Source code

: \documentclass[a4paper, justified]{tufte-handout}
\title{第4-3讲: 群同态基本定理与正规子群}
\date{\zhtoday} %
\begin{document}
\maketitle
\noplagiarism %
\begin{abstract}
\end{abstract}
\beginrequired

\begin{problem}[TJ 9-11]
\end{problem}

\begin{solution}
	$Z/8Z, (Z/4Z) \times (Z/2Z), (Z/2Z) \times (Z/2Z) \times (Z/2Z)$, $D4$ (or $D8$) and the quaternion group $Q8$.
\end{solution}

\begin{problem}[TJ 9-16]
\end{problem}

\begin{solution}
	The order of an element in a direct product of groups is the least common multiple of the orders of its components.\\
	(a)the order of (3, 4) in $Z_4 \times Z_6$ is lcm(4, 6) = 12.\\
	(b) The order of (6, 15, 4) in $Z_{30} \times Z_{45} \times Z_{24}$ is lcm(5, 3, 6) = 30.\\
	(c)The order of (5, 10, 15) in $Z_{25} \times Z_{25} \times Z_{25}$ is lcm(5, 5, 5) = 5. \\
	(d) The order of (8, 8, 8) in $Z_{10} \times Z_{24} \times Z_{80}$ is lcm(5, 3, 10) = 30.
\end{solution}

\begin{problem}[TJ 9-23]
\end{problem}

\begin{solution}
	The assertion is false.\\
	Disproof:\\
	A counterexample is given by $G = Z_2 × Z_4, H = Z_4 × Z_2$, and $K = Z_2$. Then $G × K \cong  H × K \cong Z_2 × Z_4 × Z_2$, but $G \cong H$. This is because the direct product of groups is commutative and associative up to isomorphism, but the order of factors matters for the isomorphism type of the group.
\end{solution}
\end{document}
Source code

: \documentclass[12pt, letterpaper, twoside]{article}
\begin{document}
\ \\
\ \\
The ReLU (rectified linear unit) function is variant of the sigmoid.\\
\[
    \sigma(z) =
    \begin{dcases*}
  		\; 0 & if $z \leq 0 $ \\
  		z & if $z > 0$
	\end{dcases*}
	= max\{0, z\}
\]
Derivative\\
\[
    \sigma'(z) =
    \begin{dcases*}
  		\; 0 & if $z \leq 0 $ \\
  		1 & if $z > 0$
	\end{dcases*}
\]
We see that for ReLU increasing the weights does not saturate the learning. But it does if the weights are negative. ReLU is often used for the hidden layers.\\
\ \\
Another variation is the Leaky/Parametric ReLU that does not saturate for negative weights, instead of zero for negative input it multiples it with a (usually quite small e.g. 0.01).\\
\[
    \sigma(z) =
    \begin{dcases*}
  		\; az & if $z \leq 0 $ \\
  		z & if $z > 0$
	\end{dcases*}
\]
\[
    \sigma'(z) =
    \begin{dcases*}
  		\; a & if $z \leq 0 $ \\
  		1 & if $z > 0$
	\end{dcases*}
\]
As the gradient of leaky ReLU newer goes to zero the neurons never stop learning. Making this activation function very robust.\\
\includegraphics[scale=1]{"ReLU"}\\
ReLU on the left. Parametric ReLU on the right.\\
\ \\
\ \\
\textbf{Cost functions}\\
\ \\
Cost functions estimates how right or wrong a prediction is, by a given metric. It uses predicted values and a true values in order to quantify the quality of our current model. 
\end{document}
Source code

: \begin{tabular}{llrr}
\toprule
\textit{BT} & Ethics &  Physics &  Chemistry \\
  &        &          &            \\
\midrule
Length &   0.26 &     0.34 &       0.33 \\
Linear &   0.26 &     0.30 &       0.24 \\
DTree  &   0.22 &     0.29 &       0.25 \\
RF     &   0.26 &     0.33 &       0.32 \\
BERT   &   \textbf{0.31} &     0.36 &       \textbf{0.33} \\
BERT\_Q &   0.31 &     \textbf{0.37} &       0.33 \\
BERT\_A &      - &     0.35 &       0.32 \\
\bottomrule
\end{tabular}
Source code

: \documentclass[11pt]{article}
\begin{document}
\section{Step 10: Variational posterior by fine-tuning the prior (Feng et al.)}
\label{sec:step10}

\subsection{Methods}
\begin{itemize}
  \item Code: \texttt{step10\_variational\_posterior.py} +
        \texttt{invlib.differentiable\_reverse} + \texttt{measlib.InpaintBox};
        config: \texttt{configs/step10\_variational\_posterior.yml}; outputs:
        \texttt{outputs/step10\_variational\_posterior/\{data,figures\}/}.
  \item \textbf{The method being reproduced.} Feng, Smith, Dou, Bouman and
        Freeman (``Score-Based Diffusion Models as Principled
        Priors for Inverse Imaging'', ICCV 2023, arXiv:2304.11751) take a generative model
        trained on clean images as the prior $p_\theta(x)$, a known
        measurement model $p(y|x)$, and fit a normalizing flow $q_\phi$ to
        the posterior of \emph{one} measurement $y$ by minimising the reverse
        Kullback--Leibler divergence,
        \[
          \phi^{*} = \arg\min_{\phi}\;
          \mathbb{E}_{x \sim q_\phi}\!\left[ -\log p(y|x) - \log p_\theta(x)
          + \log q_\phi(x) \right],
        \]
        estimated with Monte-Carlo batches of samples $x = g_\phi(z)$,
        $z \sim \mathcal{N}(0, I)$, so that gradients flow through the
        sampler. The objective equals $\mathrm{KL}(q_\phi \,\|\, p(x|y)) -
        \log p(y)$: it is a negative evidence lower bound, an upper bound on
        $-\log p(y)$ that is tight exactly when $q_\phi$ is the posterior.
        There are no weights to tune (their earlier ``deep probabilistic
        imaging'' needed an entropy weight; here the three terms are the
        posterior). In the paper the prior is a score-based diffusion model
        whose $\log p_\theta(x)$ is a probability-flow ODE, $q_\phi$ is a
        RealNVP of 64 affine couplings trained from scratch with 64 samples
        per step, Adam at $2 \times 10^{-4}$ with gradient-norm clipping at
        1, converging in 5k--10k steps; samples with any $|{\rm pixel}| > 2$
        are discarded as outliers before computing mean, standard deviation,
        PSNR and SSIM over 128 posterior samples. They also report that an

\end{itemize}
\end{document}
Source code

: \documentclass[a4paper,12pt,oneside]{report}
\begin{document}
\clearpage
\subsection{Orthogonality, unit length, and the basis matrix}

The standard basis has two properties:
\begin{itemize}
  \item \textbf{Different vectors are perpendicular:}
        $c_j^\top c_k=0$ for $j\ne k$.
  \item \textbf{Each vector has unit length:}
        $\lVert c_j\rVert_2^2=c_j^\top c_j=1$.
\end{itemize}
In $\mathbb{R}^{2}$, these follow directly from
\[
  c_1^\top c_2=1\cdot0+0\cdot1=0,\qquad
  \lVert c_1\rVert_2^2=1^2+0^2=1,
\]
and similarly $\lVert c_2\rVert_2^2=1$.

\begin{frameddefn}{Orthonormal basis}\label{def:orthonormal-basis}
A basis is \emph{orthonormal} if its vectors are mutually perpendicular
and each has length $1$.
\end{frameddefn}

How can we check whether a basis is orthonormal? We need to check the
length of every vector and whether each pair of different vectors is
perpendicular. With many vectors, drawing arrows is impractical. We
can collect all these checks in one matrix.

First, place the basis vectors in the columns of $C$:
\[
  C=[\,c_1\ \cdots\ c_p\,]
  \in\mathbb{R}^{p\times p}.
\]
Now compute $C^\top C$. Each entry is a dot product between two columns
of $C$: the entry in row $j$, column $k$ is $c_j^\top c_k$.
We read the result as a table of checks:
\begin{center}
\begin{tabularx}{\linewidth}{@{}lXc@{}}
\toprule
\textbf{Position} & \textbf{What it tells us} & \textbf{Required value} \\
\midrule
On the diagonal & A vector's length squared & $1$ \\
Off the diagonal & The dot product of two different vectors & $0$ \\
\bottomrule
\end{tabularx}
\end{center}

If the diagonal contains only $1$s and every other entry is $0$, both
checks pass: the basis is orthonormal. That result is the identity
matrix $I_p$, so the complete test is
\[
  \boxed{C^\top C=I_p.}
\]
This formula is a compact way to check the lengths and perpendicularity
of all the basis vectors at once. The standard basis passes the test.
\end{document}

- - -

• [EXERCISE OBJECTIVE]
Every line in the entries above that has the word "documentclass" should be identified and copied.

• [ANSWER SPACE]
: \documentclass[a4paper, justified]{tufte-handout}
: \documentclass[12pt, letterpaper, twoside]{article}
: \documentclass[11pt]{article}
: \documentclass[a4paper,12pt,oneside]{report}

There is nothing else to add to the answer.